§ What to produce
Pull every line containing "color" from the listing below.

§ Given records
+---+

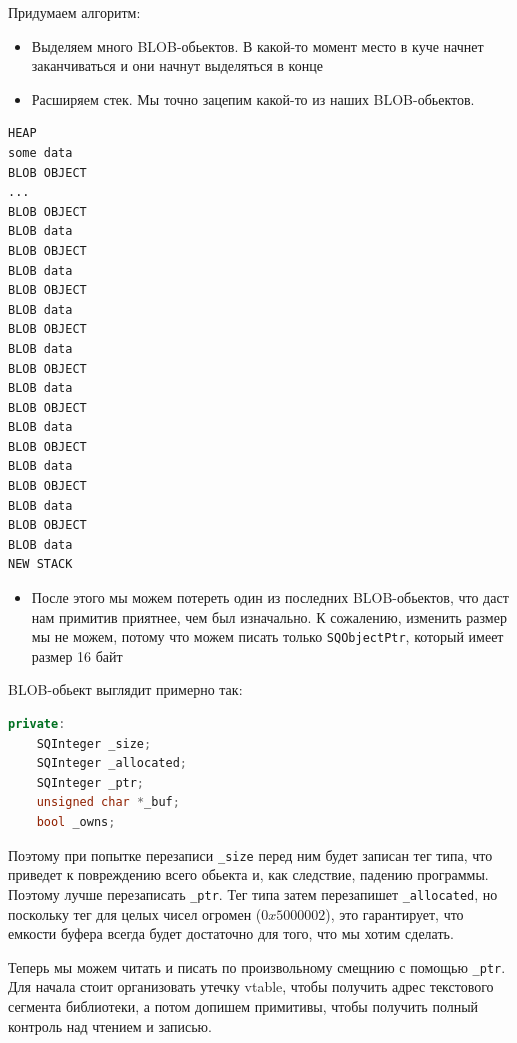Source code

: \documentclass[idxtotoc,hyperref,openany,oneside]{files/pwn} %
\begin{document}
Придумаем алгоритм:
\begin{itemize}
\item Выделяем много BLOB-обьектов. В какой-то момент место в куче начнет заканчиваться и они начнут выделяться в конце
\item Расширяем стек. Мы точно зацепим какой-то из наших BLOB-обьектов.
\end{itemize}
\begin{lstlisting}
HEAP
some data
BLOB OBJECT
...
BLOB OBJECT
BLOB data
BLOB OBJECT
BLOB data
BLOB OBJECT
BLOB data
BLOB OBJECT
BLOB data
BLOB OBJECT
BLOB data
BLOB OBJECT
BLOB data
BLOB OBJECT
BLOB data
BLOB OBJECT
BLOB data
BLOB OBJECT
BLOB data
NEW STACK
\end{lstlisting}
\begin{itemize}
\item После этого мы можем потереть один из последних BLOB-обьектов, что даст нам примитив приятнее, чем был изначально. К сожалению, изменить размер мы не можем, потому что можем писать только \verb|SQObjectPtr|, который имеет размер 16 байт
\end{itemize}
BLOB-обьект выглядит примерно так:
\begin{lstlisting}[language=C++,
                   directivestyle={\color{black}}
                   emph={int,char,double,float,unsigned},
                   emphstyle={\color{blue}}
                  ]
private:
    SQInteger _size;
    SQInteger _allocated;
    SQInteger _ptr;
    unsigned char *_buf;
    bool _owns;
\end{lstlisting}
Поэтому при попытке перезаписи \verb|_size| перед ним будет записан тег типа, что приведет к повреждению всего обьекта и, как следствие, падению программы. Поэтому лучше перезаписать \verb|_ptr|. Тег типа затем перезапишет \verb|_allocated|, но поскольку тег для целых чисел огромен ($0x5000002$), это гарантирует, что емкости буфера всегда будет достаточно для того, что мы хотим сделать.

Теперь мы можем читать и писать по произвольному смещнию с помощью \verb|_ptr|. Для начала стоит организовать утечку vtable, чтобы получить адрес текстового сегмента библиотеки, а потом допишем примитивы, чтобы получить полный контроль над чтением и записью. 
\end{document}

+---+

§ Task response
                   directivestyle={\color{black}}
                   emphstyle={\color{blue}}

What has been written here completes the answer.